Жар внизу живота подогрело еще одно, возможно, неуместное, но такое пьянящее чувство власти. Потому что Доминика тоже хотела его целовать. Дрогнула губами, захватывая
И тут же с коротким всхлипом втянула носом воздух.
Еще раз попробовала. Открылась, с опаской приняла язык Сергея. Слегка прикусив, коснулась его своим — горячим и влажным. А потом и вовсе, сводя его с ума, отозвалась на поцелуй с безудержной лаской, столь же сильной по эмоциям, как до этого было сопротивление.

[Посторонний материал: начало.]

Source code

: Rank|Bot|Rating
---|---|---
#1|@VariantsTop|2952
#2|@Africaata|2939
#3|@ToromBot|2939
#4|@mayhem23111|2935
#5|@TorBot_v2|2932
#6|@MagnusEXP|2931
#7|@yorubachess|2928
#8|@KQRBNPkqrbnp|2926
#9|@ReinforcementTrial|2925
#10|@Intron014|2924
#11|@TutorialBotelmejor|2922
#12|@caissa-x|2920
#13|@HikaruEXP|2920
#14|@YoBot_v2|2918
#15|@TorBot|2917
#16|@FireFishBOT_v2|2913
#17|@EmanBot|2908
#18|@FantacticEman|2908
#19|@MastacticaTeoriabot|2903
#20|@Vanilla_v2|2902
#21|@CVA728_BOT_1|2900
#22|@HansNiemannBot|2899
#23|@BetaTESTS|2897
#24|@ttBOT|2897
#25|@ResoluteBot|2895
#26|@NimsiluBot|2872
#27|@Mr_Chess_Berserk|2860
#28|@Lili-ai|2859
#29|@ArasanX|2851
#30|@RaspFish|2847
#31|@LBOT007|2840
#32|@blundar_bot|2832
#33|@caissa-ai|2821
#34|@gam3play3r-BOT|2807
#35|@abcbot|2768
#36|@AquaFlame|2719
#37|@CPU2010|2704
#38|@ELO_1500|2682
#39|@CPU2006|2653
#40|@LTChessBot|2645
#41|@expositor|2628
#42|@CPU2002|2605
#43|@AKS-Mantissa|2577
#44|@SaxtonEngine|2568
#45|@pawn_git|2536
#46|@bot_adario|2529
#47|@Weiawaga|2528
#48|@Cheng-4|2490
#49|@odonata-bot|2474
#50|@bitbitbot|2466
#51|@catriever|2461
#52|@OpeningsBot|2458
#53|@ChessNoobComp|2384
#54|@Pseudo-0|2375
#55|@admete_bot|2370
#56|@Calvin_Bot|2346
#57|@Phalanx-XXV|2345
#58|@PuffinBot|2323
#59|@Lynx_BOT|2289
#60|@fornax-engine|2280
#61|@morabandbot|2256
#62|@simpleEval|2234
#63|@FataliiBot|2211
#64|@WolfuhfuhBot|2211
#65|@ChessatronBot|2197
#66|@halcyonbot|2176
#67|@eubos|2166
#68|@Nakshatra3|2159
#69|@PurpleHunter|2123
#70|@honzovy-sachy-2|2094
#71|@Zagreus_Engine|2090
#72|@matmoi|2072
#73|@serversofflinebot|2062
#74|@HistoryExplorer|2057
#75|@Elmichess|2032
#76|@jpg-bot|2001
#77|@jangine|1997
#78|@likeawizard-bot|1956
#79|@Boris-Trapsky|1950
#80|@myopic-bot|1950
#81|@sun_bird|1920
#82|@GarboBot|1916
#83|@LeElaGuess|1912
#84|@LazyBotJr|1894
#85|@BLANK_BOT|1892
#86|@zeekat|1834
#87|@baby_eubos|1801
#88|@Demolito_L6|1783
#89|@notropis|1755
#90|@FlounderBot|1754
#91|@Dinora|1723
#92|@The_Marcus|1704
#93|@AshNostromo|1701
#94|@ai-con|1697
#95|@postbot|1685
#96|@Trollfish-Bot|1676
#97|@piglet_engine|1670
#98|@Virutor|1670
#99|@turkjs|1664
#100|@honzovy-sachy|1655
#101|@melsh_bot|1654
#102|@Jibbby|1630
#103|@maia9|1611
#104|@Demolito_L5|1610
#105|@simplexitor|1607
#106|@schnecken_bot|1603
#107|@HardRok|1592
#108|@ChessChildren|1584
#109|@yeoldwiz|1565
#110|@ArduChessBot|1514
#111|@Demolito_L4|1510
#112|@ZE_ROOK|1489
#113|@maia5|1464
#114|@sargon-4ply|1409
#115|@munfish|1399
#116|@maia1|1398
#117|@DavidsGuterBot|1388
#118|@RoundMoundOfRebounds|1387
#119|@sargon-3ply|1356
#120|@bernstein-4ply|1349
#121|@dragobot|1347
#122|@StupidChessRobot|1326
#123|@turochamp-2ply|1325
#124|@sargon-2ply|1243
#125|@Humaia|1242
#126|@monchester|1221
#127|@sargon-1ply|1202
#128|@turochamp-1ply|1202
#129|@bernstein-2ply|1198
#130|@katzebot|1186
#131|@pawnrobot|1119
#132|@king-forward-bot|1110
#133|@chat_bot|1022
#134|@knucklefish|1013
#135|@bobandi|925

Хлесткая сладкая судорога стянула грудь Градского. Опалила нутро совершенно другими ощущениями. Сердце расширилось, словно его целенаправленно накачали воздухом, и, отказываясь возвращаться в свою привычную форму, свирепо толкнулось в ребра.
Чем глубже становился их поцелуй, тем разительнее менялось положение тел. Чувствуя, что Ника снова расслабляется, Сергей ослабил тиски. И она, оглаживая его лицо, шею и плечи руками, обернула вокруг его бедер ноги.

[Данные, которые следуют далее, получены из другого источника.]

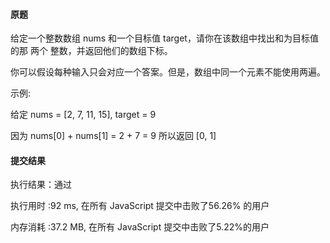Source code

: #### 原题

给定一个整数数组 nums 和一个目标值 target，请你在该数组中找出和为目标值的那 两个 整数，并返回他们的数组下标。

你可以假设每种输入只会对应一个答案。但是，数组中同一个元素不能使用两遍。

示例:

给定 nums = [2, 7, 11, 15], target = 9

因为 nums[0] + nums[1] = 2 + 7 = 9
所以返回 [0, 1]

#### 提交结果

执行结果：通过

执行用时 :92 ms, 在所有 JavaScript 提交中击败了56.26% 的用户

内存消耗 :37.2 MB, 在所有 JavaScript 提交中击败了5.22%的用户
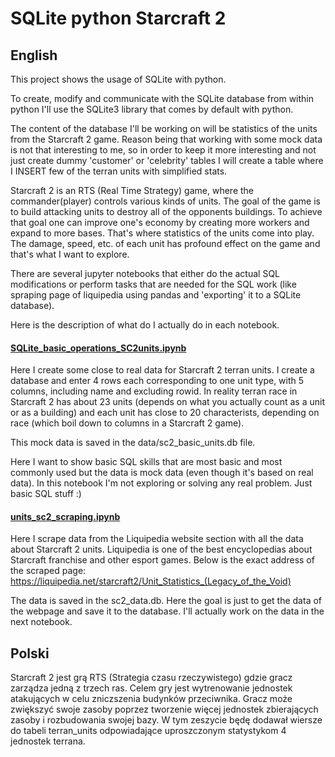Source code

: # SQLite python Starcraft 2

## English
This project shows the usage of SQLite with python. 

To create, modify and communicate with the SQLite database from within python I'll use the SQLite3 library that comes by default with python.

The content of the database I'll be working on will be statistics of the units from the Starcraft 2 game. Reason being that working with some mock data is not that interesting to me, so in order to keep it more interesting and not just create dummy 'customer' or 'celebrity' tables I will create a table where I INSERT few of the terran units with simplified stats.

Starcraft 2 is an RTS (Real Time Strategy) game, where the commander(player) controls various kinds of units. The goal of the game is to build attacking units to destroy all of the opponents buildings. To achieve that goal one can improve one's economy by creating more workers and expand to more bases. That's where statistics of the units come into play. The damage, speed, etc. of each unit has profound effect on the game and that's what I want to explore.

There are several jupyter notebooks that either do the actual SQL modifications or perform tasks that are needed for the SQL work (like spraping page of liquipedia using pandas and 'exporting' it to a SQLite database).

Here is the description of what do I actually do in each notebook.

#### [SQLite_basic_operations_SC2units.ipynb](SQLite_basic_operations_SC2units.ipynb)

Here I create some close to real data for Starcraft 2 terran units. I create a database and enter 4 rows each corresponding to one unit type, with 5 columns, including name and excluding rowid. In reality terran race in Starcraft 2 has about 23 units (depends on what you actually count as a unit or as a building) and each unit has close to 20 characterists, depending on race (which boil down to columns in a Starcraft 2 game). 

This mock data is saved in the data/sc2_basic_units.db file.

Here I want to show basic SQL skills that are most basic and most commonly used but the data is mock data (even though it's based on real data). In this notebook I'm not exploring or solving any real problem. Just basic SQL stuff :)



#### [units_sc2_scraping.ipynb](units_sc2_scraping.ipynb)

Here I scrape data from the Liquipedia website section with all the data about Starcraft 2 units. Liquipedia is one of the best encyclopedias about Starcraft franchise and other esport games. Below is the exact address of the scraped page:
https://liquipedia.net/starcraft2/Unit_Statistics_(Legacy_of_the_Void)

The data is saved in the sc2_data.db. Here the goal is just to get the data of the webpage and save it to the database. I'll actually work on the data in the next notebook.










## Polski


Starcraft 2 jest grą RTS (Strategia czasu rzeczywistego) gdzie gracz zarządza jedną z trzech ras. Celem gry jest wytrenowanie jednostek atakujących w celu zniczszenia budynków przeciwnika. Gracz może zwiększyć swoje zasoby poprzez tworzenie więcej jednostek zbierających zasoby i rozbudowania swojej bazy.
W tym zeszycie będę dodawał wiersze do tabeli terran_units odpowiadające uproszczonym statystykom 4 jednostek terrana.
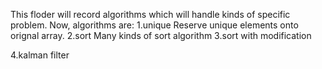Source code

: This floder will record algorithms which will handle kinds of specific problem.
Now, algorithms are:
1.unique
Reserve unique elements onto orignal array. 
2.sort
Many kinds of sort algorithm
3.sort with modification

4.kalman filter
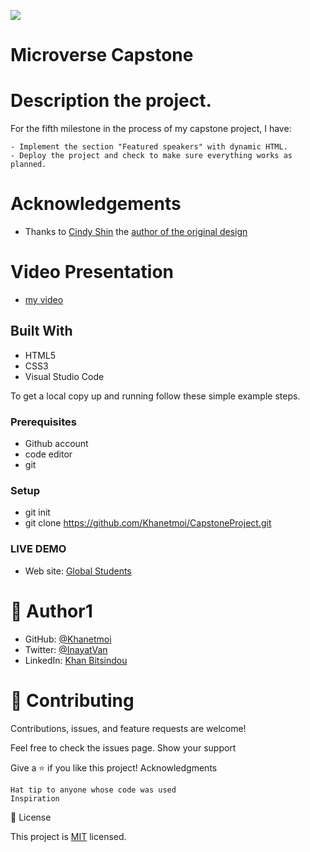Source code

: ![](https://img.shields.io/badge/Microverse-blueviolet)

# Microverse Capstone

# Description the project.
For the fifth milestone in the process of my capstone project, I have:

    
    - Implement the section "Featured speakers" with dynamic HTML.
    - Deploy the project and check to make sure everything works as planned.

# Acknowledgements
   - Thanks to [Cindy Shin](https://www.behance.net/adagio07) the [author of the original design](https://www.behance.net/gallery/29845175/CC-Global-Summit-2015)

# Video Presentation

  - [my video](https://www.loom.com/share/cdcecb86d0ca4cc187f6efd74a2da17b)


## Built With
   -  HTML5
   -  CSS3
   -  Visual Studio Code


To get a local copy up and running follow these simple example steps.

### Prerequisites
- Github account
- code editor
- git


### Setup
- git init
- git clone https://github.com/Khanetmoi/CapstoneProject.git

### LIVE DEMO
* Web site: [Global Students](https://khanetmoi.github.io/CapstoneProject/)
    
    
# 👤 Author1

   - GitHub: [@Khanetmoi](https://github.com/Khanetmoi)
   - Twitter: [@InayatVan](https://twitter.com/InayatVan)
   - LinkedIn: [Khan Bitsindou](https://www.linkedin.com/in/khan-bitsindou-b37178228/)
    



# 🤝 Contributing

Contributions, issues, and feature requests are welcome!

Feel free to check the issues page.
Show your support

Give a ⭐️ if you like this project!
Acknowledgments

    Hat tip to anyone whose code was used
    Inspiration
   

📝 License

This project is [MIT](./MIT.md) licensed.

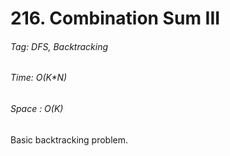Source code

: # 216. Combination Sum III

###### Tag: DFS, Backtracking

###### Time: O(K*N)
###### Space : O(K)

Basic backtracking problem.
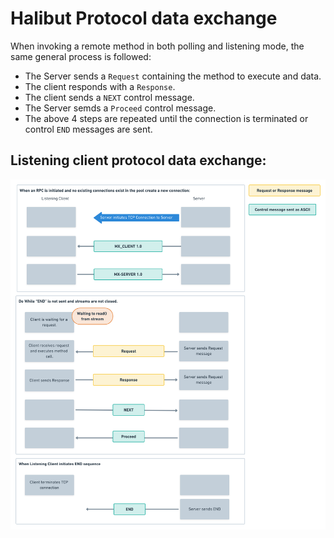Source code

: # Halibut Protocol data exchange

When invoking a remote method in both polling and listening mode, the same general process is followed:

 - The Server sends a `Request` containing the method to execute and data.
 - The client responds with a `Response`.
 - The client sends a `NEXT` control message.
 - The Server semds a `Proceed` control message.
 - The above 4 steps are repeated until the connection is terminated or control `END` messages are sent.


## Listening client protocol data exchange:

![Listening client protocol data exchange](images/listeningprotocoldata.png)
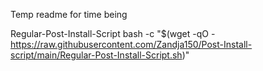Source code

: Temp readme for time being

Regular-Post-Install-Script
bash -c "$(wget -qO - https://raw.githubusercontent.com/Zandja150/Post-Install-script/main/Regular-Post-Install-Script.sh)"
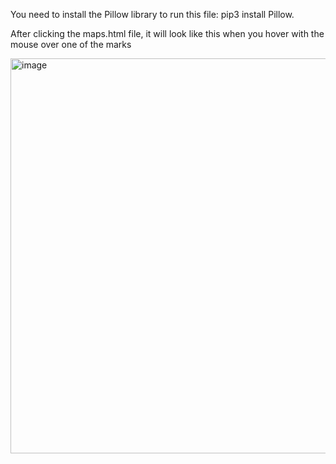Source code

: You need to install the Pillow library to run this file: pip3 install Pillow.

After clicking the maps.html file, it will look like this when you hover with the mouse over one of the marks

<img width="712" height="632" alt="image" src="https://github.com/user-attachments/assets/c75efe1d-b8b3-4cf5-bdcd-d0811f3692d6" />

Градский плохо запомнил момент, когда приблизил к ее нежному жаркому входу свой член. Собрав густую влагу, протолкнул в нее на пробу одну головку.
Растягивал. Смаковал. Кусая припухшие губы своей Плюшки, не позволял ей отвести взгляд.
— Не сжимайся… так сильно, — скомандовал сиплым и отрывистым полушепотом. — Давай ноги выше и пошире… Черт, какая же ты… тугая и горячая…
Доминика подчинилась и раскрылась, но, как ни странно, процесс вхождение не стал легче. Мучительное наслаждение. И то, что первое в словосочетании, аккурат в тот миг, было сильнее. Проталкивался, на ходу выхватывая ослепляющий звездопад перед глазами.
Скачок давления, как в четвертом реакторе Чернобыля.
Стремительный обвал удовольствия, словно снежная лавина.
Жарко до выступающей испарины и вместе с тем холодно до дрожи.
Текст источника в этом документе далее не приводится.